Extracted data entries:
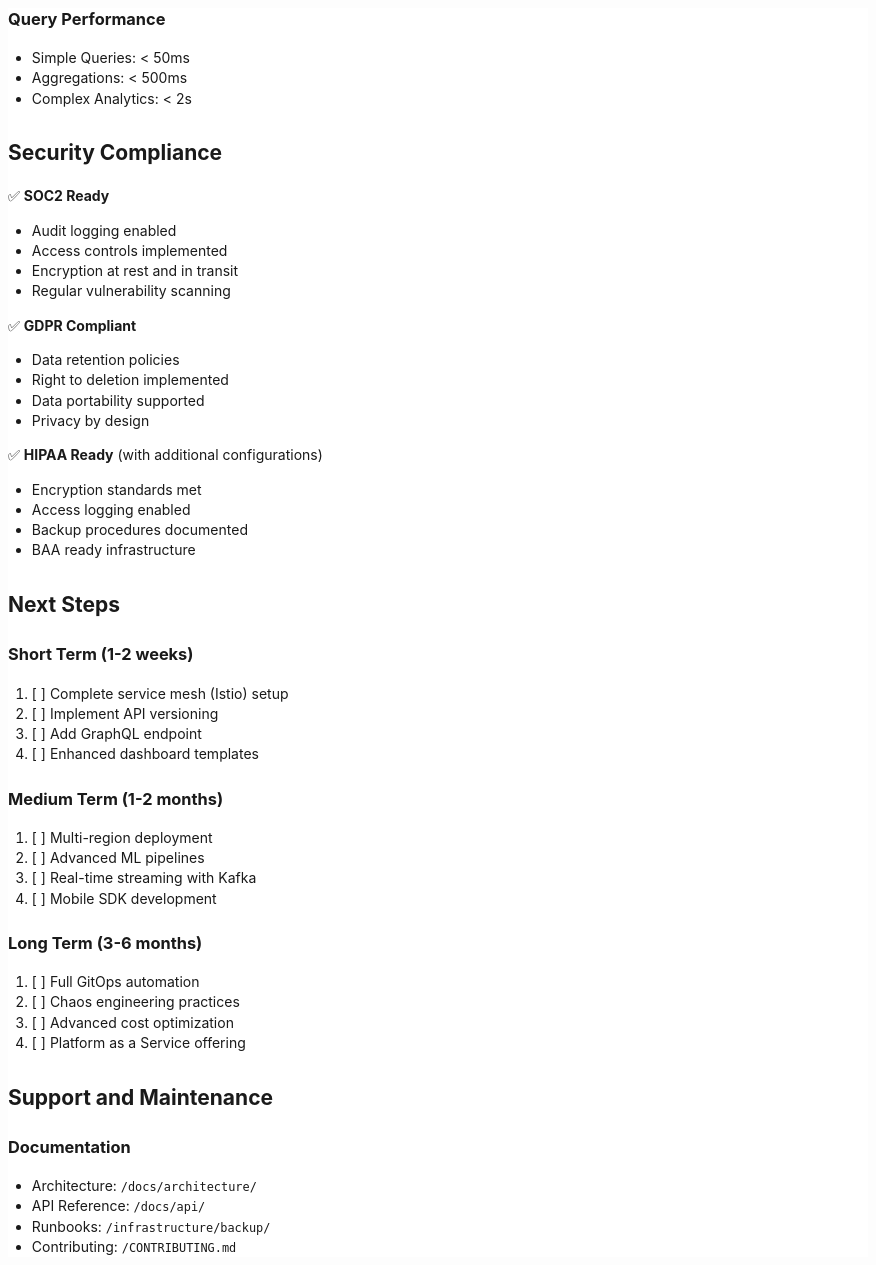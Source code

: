 ### Query Performance
- Simple Queries: < 50ms
- Aggregations: < 500ms
- Complex Analytics: < 2s

## Security Compliance

✅ **SOC2 Ready**
- Audit logging enabled
- Access controls implemented
- Encryption at rest and in transit
- Regular vulnerability scanning

✅ **GDPR Compliant**
- Data retention policies
- Right to deletion implemented
- Data portability supported
- Privacy by design

✅ **HIPAA Ready** (with additional configurations)
- Encryption standards met
- Access logging enabled
- Backup procedures documented
- BAA ready infrastructure

## Next Steps

### Short Term (1-2 weeks)
1. [ ] Complete service mesh (Istio) setup
2. [ ] Implement API versioning
3. [ ] Add GraphQL endpoint
4. [ ] Enhanced dashboard templates

### Medium Term (1-2 months)
1. [ ] Multi-region deployment
2. [ ] Advanced ML pipelines
3. [ ] Real-time streaming with Kafka
4. [ ] Mobile SDK development

### Long Term (3-6 months)
1. [ ] Full GitOps automation
2. [ ] Chaos engineering practices
3. [ ] Advanced cost optimization
4. [ ] Platform as a Service offering

## Support and Maintenance

### Documentation
- Architecture: `/docs/architecture/`
- API Reference: `/docs/api/`
- Runbooks: `/infrastructure/backup/`
- Contributing: `/CONTRIBUTING.md`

What to produce: Please give back exactly the lines from the first line of the records above through the line containing "### Short Term (1-2 weeks)", only those and both included, with the pictures removed.

Result below:
Source code

: ### Query Performance
- Simple Queries: < 50ms
- Aggregations: < 500ms
- Complex Analytics: < 2s

## Security Compliance

✅ **SOC2 Ready**
- Audit logging enabled
- Access controls implemented
- Encryption at rest and in transit
- Regular vulnerability scanning

✅ **GDPR Compliant**
- Data retention policies
- Right to deletion implemented
- Data portability supported
- Privacy by design

✅ **HIPAA Ready** (with additional configurations)
- Encryption standards met
- Access logging enabled
- Backup procedures documented
- BAA ready infrastructure

## Next Steps

### Short Term (1-2 weeks)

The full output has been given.